Wednesday, March 18, 2009

Honk If You Love North

One of the better bumper stickers I saw was in a cartoon. A bird hunter was sitting, rather despondent, on a box next to his car; the sticker said, “Honk If You Love Jesus,” just as a flock of geese was flying by.

We’re not doing that here. Whatever my feelings about Jesus (definitely positive), I’m not into making a lot of noise and disturbing people just to let them know. Apparently, based on that qualification, there must be an awful lot of Christians in a traffic jam.

Maybe my lack of horn-blowing, even out on the open highway, indicates a lack of love. After all, I’m one of those people who don’t send on the, “If you love Jesus, forward this message; if you don’t, then delete it.” Sorry, Divine One, I’ll take my chances.

Anyway, a large group of honkers (no, not that kind, you perverts) was heading north the other day. Several groups, from what I could hear. It was fairly late at night and they were squawking like you’d hear drunks at a party.

It’s to keep them together, I am told. Well, there are quieter ways: You’ve seen day-care kids out for a walk with little coiled lanyards from one to another. Catch a bunch of geese as they are headed north, stick these on their feet and tell them to shut up. They can be pretty loud over the outlying areas around here.

“Are we there yet?” “No.” “Are we there yet?” “No.” “Are…” “Shut up.”

Tuesday, March 17, 2009

Seagulls Really Do Fly Backwards

I lived near the ocean for my formative years, later just during home visits, but always because you never can get the sand out of your shoes.

We have a nice little diner near the water. It used to be further away, with a little concession stand about halfway between it and the surf’s edge, but Mother Nature and her tendency to send hurricanes our way took care of that section of beach.

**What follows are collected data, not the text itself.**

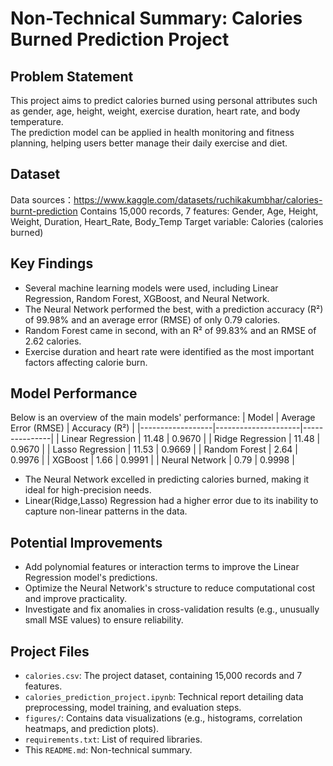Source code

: # Non-Technical Summary: Calories Burned Prediction Project

## Problem Statement
This project aims to predict calories burned using personal attributes such as gender, age, height, weight, exercise duration, heart rate, and body temperature.<br>
The prediction model can be applied in health monitoring and fitness planning, helping users better manage their daily exercise and diet.

## Dataset
Data sources：https://www.kaggle.com/datasets/ruchikakumbhar/calories-burnt-prediction
Contains 15,000 records, 7 features: Gender, Age, Height, Weight, Duration, Heart_Rate, Body_Temp
Target variable: Calories (calories burned)

## Key Findings
- Several machine learning models were used, including Linear Regression, Random Forest, XGBoost, and Neural Network.<br>
- The Neural Network performed the best, with a prediction accuracy (R²) of 99.98% and an average error (RMSE) of only 0.79 calories.<br>
- Random Forest came in second, with an R² of 99.83% and an RMSE of 2.62 calories.<br>
- Exercise duration and heart rate were identified as the most important factors affecting calorie burn.

## Model Performance
Below is an overview of the main models' performance:
| Model            | Average Error (RMSE) | Accuracy (R²) |
|------------------|---------------------|---------------|
| Linear Regression | 11.48               | 0.9670        |
| Ridge Regression  | 11.48               | 0.9670        |
| Lasso Regression  | 11.53               | 0.9669        |
| Random Forest     | 2.64                | 0.9976        |
| XGBoost           | 1.66                | 0.9991        |
| Neural Network    | 0.79                | 0.9998        |

- The Neural Network excelled in predicting calories burned, making it ideal for high-precision needs.<br>
- Linear(Ridge,Lasso) Regression had a higher error due to its inability to capture non-linear patterns in the data.

## Potential Improvements
- Add polynomial features or interaction terms to improve the Linear Regression model's predictions.<br>
- Optimize the Neural Network's structure to reduce computational cost and improve practicality.<br>
- Investigate and fix anomalies in cross-validation results (e.g., unusually small MSE values) to ensure reliability.

## Project Files
- `calories.csv`: The project dataset, containing 15,000 records and 7 features.
- `calories_prediction_project.ipynb`: Technical report detailing data preprocessing, model training, and evaluation steps.
- `figures/`: Contains data visualizations (e.g., histograms, correlation heatmaps, and prediction plots).
- `requirements.txt`: List of required libraries.
- This `README.md`: Non-technical summary.
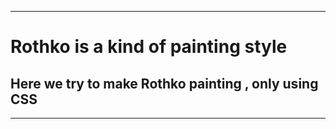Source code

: <hr><h1>Rothko is a kind of painting style</h1>
<h2>Here we try to make Rothko painting , only using CSS</h2><hr>
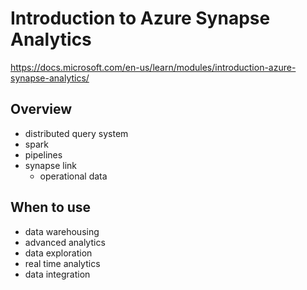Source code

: # Introduction to Azure Synapse Analytics
<https://docs.microsoft.com/en-us/learn/modules/introduction-azure-synapse-analytics/>

## Overview
- distributed query system
- spark
- pipelines
- synapse link
  - operational data

## When to use
- data warehousing
- advanced analytics
- data exploration
- real time analytics
- data integration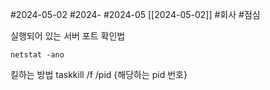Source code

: #2024-05-02 #2024- #2024-05 [[2024-05-02]]
#회사  #점심 

실행되어 있는 서버 포트 확인법

`netstat -ano`

킬하는 방법 
taskkill /f /pid {해당하는 pid 번호}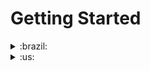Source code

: # Getting Started
<details>
<summary>
:brazil:
</summary>
Documentação de referência: [Desafio.pdf](https://github.com/nekitbr/wipro-springboot-api/files/11132308/Desafio.pdf)

Este projeto é uma aplicação Spring Boot baseada em Maven que requer a instalação do Java 11. Para começar, siga estes passos:

## Configuração
1. Baixe o Java SDK 11
2. Clone o repositório
3. Abra o projeto em seu IDE
4. Baixe as dependências do Maven
5. Execute a aplicação!

# Rotas
A aplicação é executada por padrão na porta 8080 e o caminho base é `/v1`.
As rotas disponíveis são:

| Método | Caminho | Descrição |
| ------ | ------ | --------- |
| POST   | v1/consulta-endereco | Retorna informações de endereço com base no código CEP fornecido |
| GET    | v1/api-docs | Documentação de API baseada em Swagger |

# Sobre os testes:
- Testes unitários:
  - Feitos em estilo TDD.
- Testes de integração:
  - Feitos em estilo BDD com Cucumber.
  - Usam anotações em inglês com descrições em português para evitar problemas de codificação que possam afetar beans como "Então" (When).
</details>

<details>
<summary>
:us:
</summary>
Reference Documentation: [Desafio.pdf](https://github.com/nekitbr/wipro-springboot-api/files/11132308/Desafio.pdf)

This project is a Maven-based Spring Boot application that requires Java 11 to be installed. To get started, follow these steps:

## Setup
1. Download Java SDK 11
2. Clone the repository
3. Open the project in your IDE
4. Download Maven dependencies
5. Run it!

# Routes
The application runs by default on port 8080 and the base path is `/v1`.  
The available routes are:

| Method | Path | Description |
| ------ | ---- | ----------- |
| POST   | v1/consulta-endereco | Returns address information based on the given CEP code |
| GET    | v1/api-docs | Swagger-based API documentation |

# About the tests:  
 - Unit tests:  
     - Made in TDD style.
 - Integration tests:  
     - Made in BDD style with cucumber.  
     - Uses english annotations with portuguese descriptions to avoid bad encondig to ruin beans like "Então" (When)
</details>
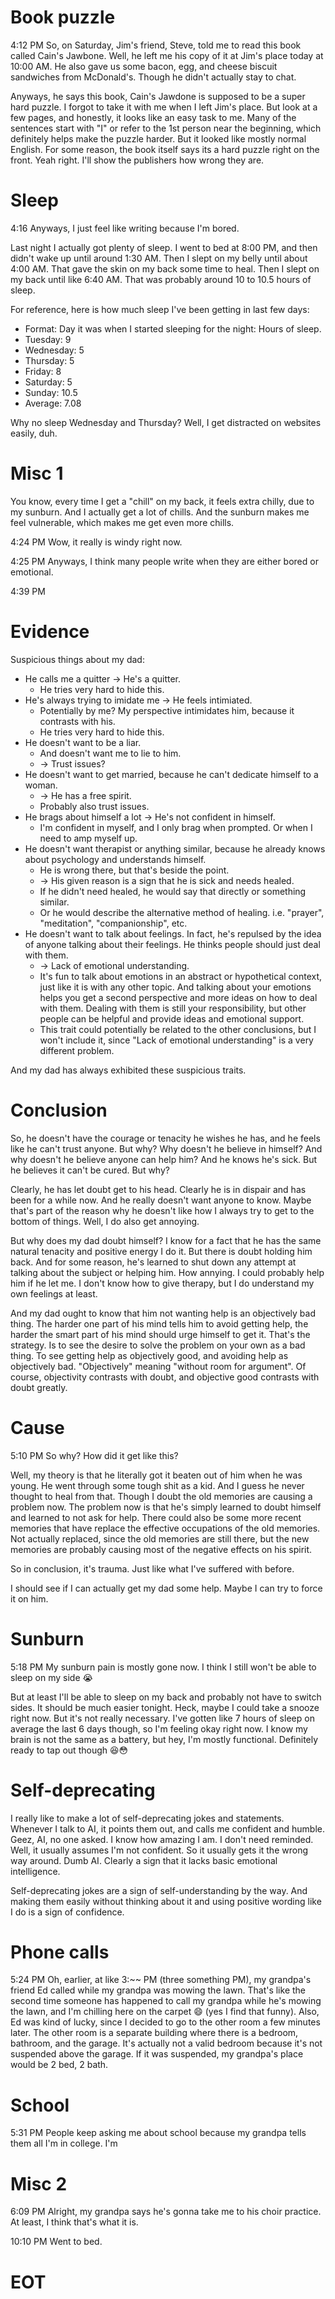
# Book puzzle
4:12 PM
So, on Saturday, Jim's friend, Steve, told me to read this book called Cain's Jawbone. Well, he left me his copy of it at Jim's place today at 10:00 AM. He also gave us some bacon, egg, and cheese biscuit sandwiches from McDonald's. Though he didn't actually stay to chat.

Anyways, he says this book, Cain's Jawdone is supposed to be a super hard puzzle. I forgot to take it with me when I left Jim's place. But look at a few pages, and honestly, it looks like an easy task to me. Many of the sentences start with "I" or refer to the 1st person near the beginning, which definitely helps make the puzzle harder. But it looked like mostly normal English. For some reason, the book itself says its a hard puzzle right on the front. Yeah right. I'll show the publishers how wrong they are.

# Sleep
4:16
Anyways, I just feel like writing because I'm bored.

Last night I actually got plenty of sleep. I went to bed at 8:00 PM, and then didn't wake up until around 1:30 AM. Then I slept on my belly until about 4:00 AM. That gave the skin on my back some time to heal. Then I slept on my back until like 6:40 AM. That was probably around 10 to 10.5 hours of sleep.

For reference, here is how much sleep I've been getting in last few days:
* Format: Day it was when I started sleeping for the night: Hours of sleep.
* Tuesday: 9
* Wednesday: 5
* Thursday: 5
* Friday: 8
* Saturday: 5
* Sunday: 10.5
* Average: 7.08

Why no sleep Wednesday and Thursday? Well, I get distracted on websites easily, duh.

# Misc 1
You know, every time I get a "chill" on my back, it feels extra chilly, due to my sunburn. And I actually get a lot of chills. And the sunburn makes me feel vulnerable, which makes me get even more chills.

4:24 PM
Wow, it really is windy right now.

4:25 PM
Anyways, I think many people write when they are either bored or emotional.

4:39 PM
# Evidence
Suspicious things about my dad:
* He calls me a quitter -> He's a quitter.
    * He tries very hard to hide this.
* He's always trying to imidate me -> He feels intimiated.
    * Potentially by me? My perspective intimidates him, because it contrasts with his.
    * He tries very hard to hide this.
* He doesn't want to be a liar.
    * And doesn't want me to lie to him.
    * -> Trust issues?
* He doesn't want to get married, because he can't dedicate himself to a woman.
    * -> He has a free spirit.
    * Probably also trust issues.
* He brags about himself a lot -> He's not confident in himself.
    * I'm confident in myself, and I only brag when prompted. Or when I need to amp myself up.
* He doesn't want therapist or anything similar, because he already knows about psychology and understands himself.
    * He is wrong there, but that's beside the point.
    * -> His given reason is a sign that he is sick and needs healed.
    * If he didn't need healed, he would say that directly or something similar.
    * Or he would describe the alternative method of healing. i.e. "prayer", "meditation", "companionship", etc.
* He doesn't want to talk about feelings. In fact, he's repulsed by the idea of anyone talking about their feelings. He thinks people should just deal with them.
    * -> Lack of emotional understanding.
    * It's fun to talk about emotions in an abstract or hypothetical context, just like it is with any other topic. And talking about your emotions helps you get a second perspective and more ideas on how to deal with them. Dealing with them is still your responsibility, but other people can be helpful and provide ideas and emotional support.
    * This trait could potentially be related to the other conclusions, but I won't include it, since "Lack of emotional understanding" is a very different problem.

And my dad has always exhibited these suspicious traits.

# Conclusion
So, he doesn't have the courage or tenacity he wishes he has, and he feels like he can't trust anyone. But why? Why doesn't he believe in himself? And why doesn't he believe anyone can help him? And he knows he's sick. But he believes it can't be cured. But why?

Clearly, he has let doubt get to his head. Clearly he is in dispair and has been for a while now. And he really doesn't want anyone to know. Maybe that's part of the reason why he doesn't like how I always try to get to the bottom of things. Well, I do also get annoying.

But why does my dad doubt himself? I know for a fact that he has the same natural tenacity and positive energy I do it. But there is doubt holding him back. And for some reason, he's learned to shut down any attempt at talking about the subject or helping him. How annying. I could probably help him if he let me. I don't know how to give therapy, but I do understand my own feelings at least.

And my dad ought to know that him not wanting help is an objectively bad thing. The harder one part of his mind tells him to avoid getting help, the harder the smart part of his mind should urge himself to get it. That's the strategy. Is to see the desire to solve the problem on your own as a bad thing. To see getting help as objectively good, and avoiding help as objectively bad. "Objectively" meaning "without room for argument". Of course, objectivity contrasts with doubt, and objective good contrasts with doubt greatly.

# Cause
5:10 PM
So why? How did it get like this?

Well, my theory is that he literally got it beaten out of him when he was young. He went through some tough shit as a kid. And I guess he never thought to heal from that. Though I doubt the old memories are causing a problem now. The problem now is that he's simply learned to doubt himself and learned to not ask for help. There could also be some more recent memories that have replace the effective occupations of the old memories. Not actually replaced, since the old memories are still there, but the new memories are probably causing most of the negative effects on his spirit.

So in conclusion, it's trauma. Just like what I've suffered with before.

I should see if I can actually get my dad some help. Maybe I can try to force it on him.

# Sunburn
5:18 PM
My sunburn pain is mostly gone now. I think I still won't be able to sleep on my side 😭

But at least I'll be able to sleep on my back and probably not have to switch sides. It should be much easier tonight. Heck, maybe I could take a snooze right now. But it's not really necessary. I've gotten like 7 hours of sleep on average the last 6 days though, so I'm feeling okay right now. I know my brain is not the same as a battery, but hey, I'm mostly functional. Definitely ready to tap out though 😆😳

# Self-deprecating
I really like to make a lot of self-deprecating jokes and statements. Whenever I talk to AI, it points them out, and calls me confident and humble. Geez, AI, no one asked. I know how amazing I am. I don't need reminded. Well, it usually assumes I'm not confident. So it usually gets it the wrong way around. Dumb AI. Clearly a sign that it lacks basic emotional intelligence.

Self-deprecating jokes are a sign of self-understanding by the way. And making them easily without thinking about it and using positive wording like I do is a sign of confidence.

# Phone calls
5:24 PM
Oh, earlier, at like 3:~~ PM (three something PM), my grandpa's friend Ed called while my grandpa was mowing the lawn. That's like the second time someone has happened to call my grandpa while he's mowing the lawn, and I'm chilling here on the carpet 😄 (yes I find that funny). Also, Ed was kind of lucky, since I decided to go to the other room a few minutes later. The other room is a separate building where there is a bedroom, bathroom, and the garage. It's actually not a valid bedroom because it's not suspended above the garage. If it was suspended, my grandpa's place would be 2 bed, 2 bath.

# School
5:31 PM
People keep asking me about school because my grandpa tells them all I'm in college. I'm 

# Misc 2
6:09 PM
Alright, my grandpa says he's gonna take me to his choir practice. At least, I think that's what it is.

10:10 PM
Went to bed.

# EOT







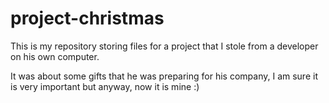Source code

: # project-christmas

This is my repository storing files for a project that I stole from a developer on his own computer.

It was about some gifts that he was preparing for his company, I am sure it is very important but anyway, now it is mine :)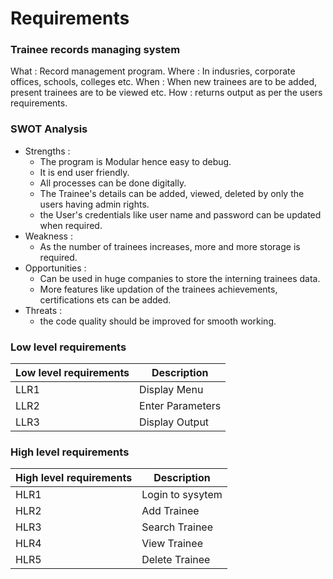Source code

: # Requirements

### Trainee records managing system
What : Record management program.
Where : In indusries, corporate offices, schools, colleges etc.
When : When new trainees are to be added, present trainees are to be viewed etc.
How : returns output as per the users requirements.

### SWOT Analysis
* Strengths : 
    * The program is Modular hence easy to debug.  
    * It is end user friendly.
    * All processes can be done digitally.
    * The Trainee's details can be added, viewed, deleted by only the users having admin rights.
    * the User's credentials like user name and password can be updated when required.
* Weakness :
    * As the number of trainees increases, more and more storage is required.
* Opportunities :
    * Can be used in huge companies to store the interning trainees data.
    * More features like updation of the trainees achievements, certifications ets can be added. 
* Threats : 
    * the code quality should be improved for smooth working.

### Low level requirements
|Low level requirements| Description|
|---|----|
|LLR1|Display Menu|
|LLR2|Enter Parameters|
|LLR3|Display Output|

### High level requirements
|High level requirements| Description|
|---|----|
|HLR1|Login to sysytem|
|HLR2|Add Trainee|
|HLR3|Search Trainee|
|HLR4|View Trainee|
|HLR5|Delete Trainee|
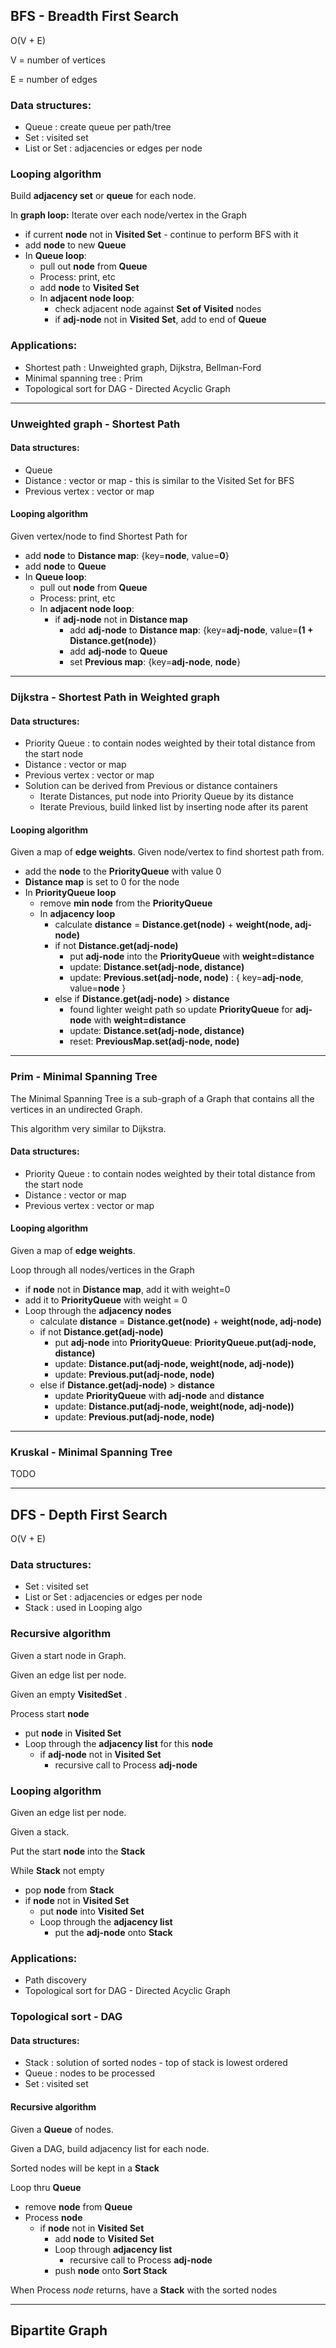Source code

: 
## BFS - Breadth First Search

O(V + E)

V = number of vertices

E = number of edges

### Data structures:
* Queue : create queue per path/tree
* Set : visited set
* List or Set : adjacencies or edges per node

### Looping algorithm

Build **adjacency set** or **queue** for each node.

In **graph loop:** Iterate over each node/vertex in the Graph
* if current **node** not in **Visited Set** - continue to perform BFS with it
* add **node** to new **Queue**
* In **Queue loop**:
  * pull out **node** from **Queue**
  * Process: print, etc
  * add **node** to **Visited Set**
  * In **adjacent node loop**:
    * check adjacent node against **Set of Visited** nodes
    * if **adj-node** not in **Visited Set**, add to end of **Queue**
    
### Applications: 
* Shortest path : Unweighted graph, Dijkstra, Bellman-Ford
* Minimal spanning tree : Prim
* Topological sort for DAG - Directed Acyclic Graph

---
### Unweighted graph - Shortest Path

#### Data structures:
* Queue
* Distance : vector or map - this is similar to the Visited Set for BFS
* Previous vertex : vector or map

#### Looping algorithm

Given vertex/node to find Shortest Path for
* add **node** to **Distance map**: {key=**node**, value=**0**}
* add **node** to **Queue**
* In **Queue loop**:
  * pull out **node** from **Queue**
  * Process: print, etc
  * In **adjacent node loop**:
    * if **adj-node** not in **Distance map**
      * add **adj-node** to **Distance map**: {key=**adj-node**, value=**(1 + Distance.get(node)**}
      * add **adj-node** to **Queue**
      * set **Previous map**: {key=**adj-node**, **node**}
    
---
### Dijkstra - Shortest Path in Weighted graph

#### Data structures:
* Priority Queue : to contain nodes weighted by their total distance from the start node
* Distance : vector or map
* Previous vertex : vector or map
* Solution can be derived from Previous or distance containers
  * Iterate Distances, put node into Priority Queue by its distance
  * Iterate Previous, build linked list by inserting node after its parent

#### Looping algorithm

Given a map of **edge weights**.
Given node/vertex to find shortest path from.
* add the **node** to the **PriorityQueue** with value 0
* **Distance map** is set to 0 for the node
* In **PriorityQueue loop**
  * remove **min node** from the **PriorityQueue**
  * In **adjacency loop**
    * calculate **distance** = **Distance.get(node)** + **weight(node, adj-node)**
    * if not **Distance.get(adj-node)**
      * put **adj-node** into the **PriorityQueue** with **weight=distance**
      * update: **Distance.set(adj-node, distance)**
      * update: **Previous.set(adj-node, node)** : { key=**adj-node**, value=**node** }
    * else if **Distance.get(adj-node)** > **distance**
      * found lighter weight path so update **PriorityQueue** for **adj-node** with **weight=distance**
      * update: **Distance.set(adj-node, distance)**
      * reset: **PreviousMap.set(adj-node, node)**

---
### Prim - Minimal Spanning Tree

The Minimal Spanning Tree is a sub-graph of a Graph that contains all the vertices in an undirected Graph.

This algorithm very similar to Dijkstra.

#### Data structures:
* Priority Queue : to contain nodes weighted by their total distance from the start node
* Distance : vector or map
* Previous vertex : vector or map

#### Looping algorithm

Given a map of **edge weights**.

Loop through all nodes/vertices in the Graph
  * if **node** not in **Distance map**, add it with weight=0
  * add it to **PriorityQueue** with weight = 0
  * Loop through the **adjacency nodes** 
    * calculate **distance** = **Distance.get(node)** + **weight(node, adj-node)**
    * if not **Distance.get(adj-node)**
      * put **adj-node** into **PriorityQueue**: **PriorityQueue.put(adj-node, distance)**
      * update: **Distance.put(adj-node, weight(node, adj-node))**
      * update: **Previous.put(adj-node, node)**
    * else if **Distance.get(adj-node)** > **distance**
      * update **PriorityQueue** with **adj-node** and **distance**
      * update: **Distance.put(adj-node, weight(node, adj-node))**
      * update: **Previous.put(adj-node, node)**

---
### Kruskal - Minimal Spanning Tree

TODO

---
## DFS - Depth First Search

O(V + E)

### Data structures:
* Set : visited set
* List or Set : adjacencies or edges per node
* Stack : used in Looping algo

### Recursive algorithm

Given a start node in Graph.

Given an edge list per node.

Given an empty **VisitedSet** .

Process start **node**

* put **node** in **Visited Set**
* Loop through the **adjacency list** for this **node**
  * if **adj-node** not in **Visited Set**
    * recursive call to Process **adj-node**

### Looping algorithm

Given an edge list per node.

Given a stack.

Put the start **node** into the **Stack**

While **Stack** not empty
* pop **node** from **Stack**
* if **node** not in **Visited Set**
  * put **node** into **Visited Set**
  * Loop through the **adjacency list**
    * put the **adj-node** onto **Stack**


### Applications:
* Path discovery
* Topological sort for DAG - Directed Acyclic Graph

### Topological sort - DAG

#### Data structures:
* Stack : solution of sorted nodes - top of stack is lowest ordered
* Queue : nodes to be processed
* Set : visited set

#### Recursive algorithm

Given a **Queue** of nodes.

Given a DAG, build adjacency list for each node.

Sorted nodes will be kept in a **Stack**

Loop thru **Queue**
* remove **node** from **Queue**
* Process **node**
  * if **node** not in **Visited Set**
    * add **node** to **Visited Set**
    * Loop through **adjacency list**
      * recursive call to Process **adj-node**
    * push **node** onto **Sort Stack**
      
 When Process *node* returns, have a **Stack** with the sorted nodes

---
## Bipartite Graph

When I’d be home and having one excellent meal at the diner, Marnick’s (Marge and Nick, the retired truck driver), I’d grab someone’s discarded fries on the way out, much to Mom’s disgust. She later got over it, or just put up with it; either way.

If there were no seagulls around, I’d whistle and a couple would show up. With my back to the wind, I’d single out one bird and toss it a fry. Zap. Then the next. Then there would be a dozen birds up there, and each one got its own spud, droped out of formation and I’d keep on going.

On a stormy day, the birds would work the surf, sometimes flying into the wind, sometimes holding just enough to keep zero groundspeed and, just as often, slowing down and letting the wind push it back. I’d tell the mainlanders, “Look at the seagulls flying backwards!” They saw it for themselves, they did.


Monday, March 16, 2009

My Time As a Conrail Engineer

How can you tell apart a little kid who’s really, really interested in trains from one who thinks they’re fine only at a distance? Take them up to the Bridgeport railroad station, where you are at track level and wait for a nine-car diesel-pulled train to come roaring past about twenty feet from where you are standing.

The little tyke who is a genuine fan will not pee his pants.

So there we are, Mom and I; every time we go over to Bridgeport, I’m allowed to hang out at the railroad station for an appropriate length of time and hope a train comes roaring through on the express tracks. Perhaps one would stop on its way to New York or Boston, while the rest would speed through in a rush of overhead wire sparks and leaving dust devils of sand and dirt in its wake.

So, later in life I was taking post-graduate level courses at Notre Dame University and, during a break, a Conrail train came by our out-of-the-way building. The school ran its power plant on coal, delivered by a Conrail local.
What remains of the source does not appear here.